Studio album by Liquid Mike
- Released: September 12, 2025
- Recorded: 2024–2025
- Genre: Powerpop
- Length: 27:14
- Label: AWAL
- Producer: Mike Maple

Liquid Mike chronology
| Paul Bunyan's Slingshot (2024) | Hell Is an Airport (2025) |  |

Singles from Hell Is an Airport

= Hell Is an Airport =

Hell Is an Airport is the sixth studio album by American rock band Liquid Mike. It was released on September 12, 2025, distributed by AWAL. The album was generally well-received by critics.

==Background and recording==
Known for their prolific musical output, Liquid Mike began work directly after work on their prior album. The band released their fifth album, Paul Bunyan's Slingshot, in February 2024, and a deluxe version with two new songs the following September. In the same month, the band released their first song from their then untitled sixth album, "Crop Circles", which a message from frontman Mike Maple stating that he had quit his day job at the US Postal Service to focus on finishing the album. The album was recorded, mixed, and mastered in its entirety in Maple's home studio. Much of the album was already completed well before its September 2025 release date; the song "AT&T" was the last song recorded for the album, being added last minute prior to completion in January and February 2025.

==Themes and composition==
The album's title, Hell Is an Airport, ties into the album's overall theme, using the metaphor of an airport to express Maple's frustrations of feeling "stuck" in life.

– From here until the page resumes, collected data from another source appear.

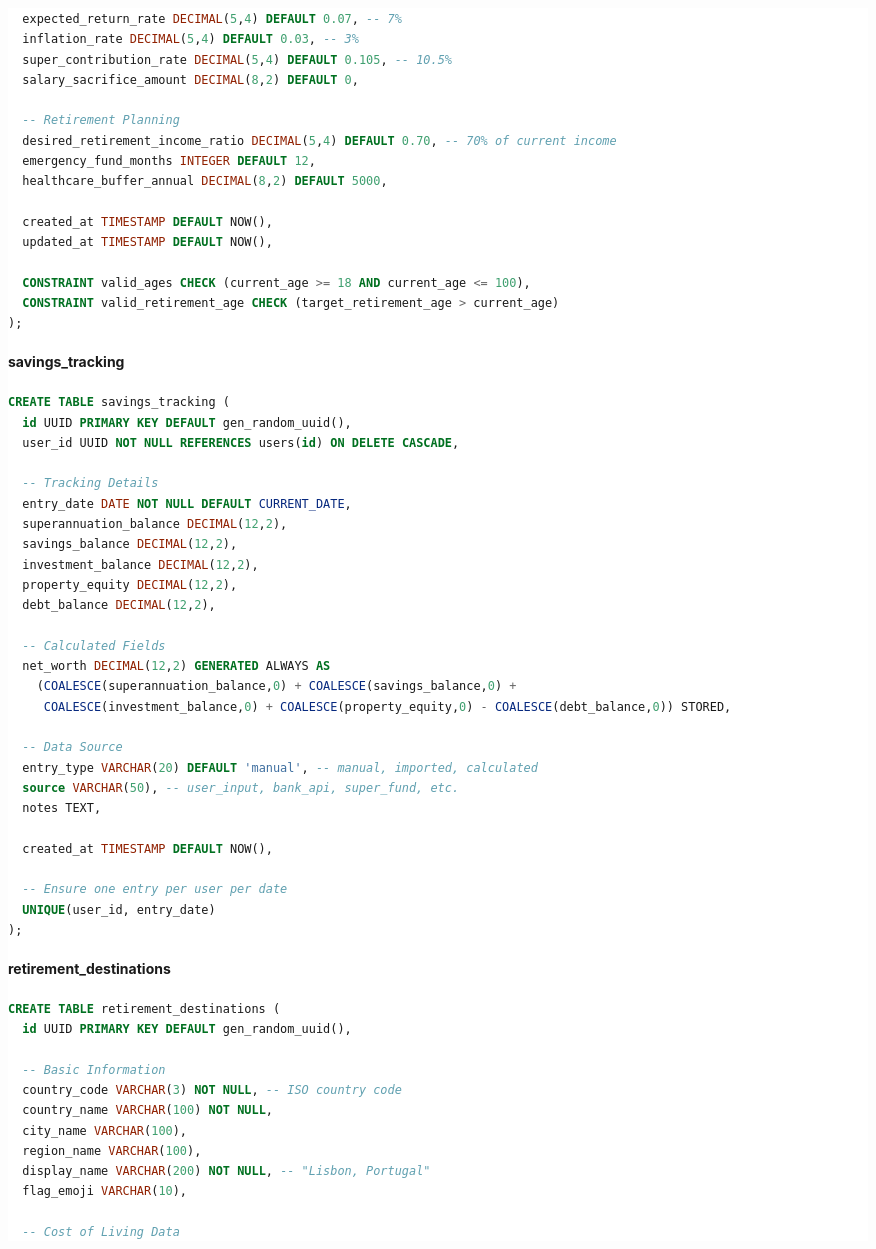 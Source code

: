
 ```sql
  expected_return_rate DECIMAL(5,4) DEFAULT 0.07, -- 7%
  inflation_rate DECIMAL(5,4) DEFAULT 0.03, -- 3%
  super_contribution_rate DECIMAL(5,4) DEFAULT 0.105, -- 10.5%
  salary_sacrifice_amount DECIMAL(8,2) DEFAULT 0,
  
  -- Retirement Planning
  desired_retirement_income_ratio DECIMAL(5,4) DEFAULT 0.70, -- 70% of current income
  emergency_fund_months INTEGER DEFAULT 12,
  healthcare_buffer_annual DECIMAL(8,2) DEFAULT 5000,
  
  created_at TIMESTAMP DEFAULT NOW(),
  updated_at TIMESTAMP DEFAULT NOW(),
  
  CONSTRAINT valid_ages CHECK (current_age >= 18 AND current_age <= 100),
  CONSTRAINT valid_retirement_age CHECK (target_retirement_age > current_age)
);
```

#### **savings_tracking**
```sql
CREATE TABLE savings_tracking (
  id UUID PRIMARY KEY DEFAULT gen_random_uuid(),
  user_id UUID NOT NULL REFERENCES users(id) ON DELETE CASCADE,
  
  -- Tracking Details
  entry_date DATE NOT NULL DEFAULT CURRENT_DATE,
  superannuation_balance DECIMAL(12,2),
  savings_balance DECIMAL(12,2),
  investment_balance DECIMAL(12,2),
  property_equity DECIMAL(12,2),
  debt_balance DECIMAL(12,2),
  
  -- Calculated Fields
  net_worth DECIMAL(12,2) GENERATED ALWAYS AS 
    (COALESCE(superannuation_balance,0) + COALESCE(savings_balance,0) + 
     COALESCE(investment_balance,0) + COALESCE(property_equity,0) - COALESCE(debt_balance,0)) STORED,
  
  -- Data Source
  entry_type VARCHAR(20) DEFAULT 'manual', -- manual, imported, calculated
  source VARCHAR(50), -- user_input, bank_api, super_fund, etc.
  notes TEXT,
  
  created_at TIMESTAMP DEFAULT NOW(),
  
  -- Ensure one entry per user per date
  UNIQUE(user_id, entry_date)
);
```

#### **retirement_destinations**
```sql
CREATE TABLE retirement_destinations (
  id UUID PRIMARY KEY DEFAULT gen_random_uuid(),
  
  -- Basic Information
  country_code VARCHAR(3) NOT NULL, -- ISO country code
  country_name VARCHAR(100) NOT NULL,
  city_name VARCHAR(100),
  region_name VARCHAR(100),
  display_name VARCHAR(200) NOT NULL, -- "Lisbon, Portugal"
  flag_emoji VARCHAR(10),
  
  -- Cost of Living Data
```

Maple explained:
"Airports are these weird, intermediary spaces that have always made me feel like I’m stuck in limbo. This album deals a lot with themes surrounding feeling stuck and unable to crawl out. Airports are stressful and congested and bureaucratic and never sleep; I imagine hell operates very much like an airport."

Maple expanded the feelings of being stuck, explaining that it came from the band's current status in the music industry; the band had become big enough to start touring, but not big enough to sustain itself on the music alone. At the same time, recording and touring took up enough time that it had become difficult to hold a job to supplement his income. Lyrics suggest Maple is to blame for some of the frustrations as well, grappling with feeling of boredom and unfulfillment in his life outside of music. Pitchfork noted that while the band's first five album's were themed around observations Maple made during his small town mail delivery day job, Hell Is An Airport "asks what happens when a hometown hero’s journey takes him outside of his familiar surroundings. A lot of what happens, it turns out, is more of the same...Most of these songs see Maple in head-on collision with the realization that the ennui of his home life won’t disappear once he hits the road.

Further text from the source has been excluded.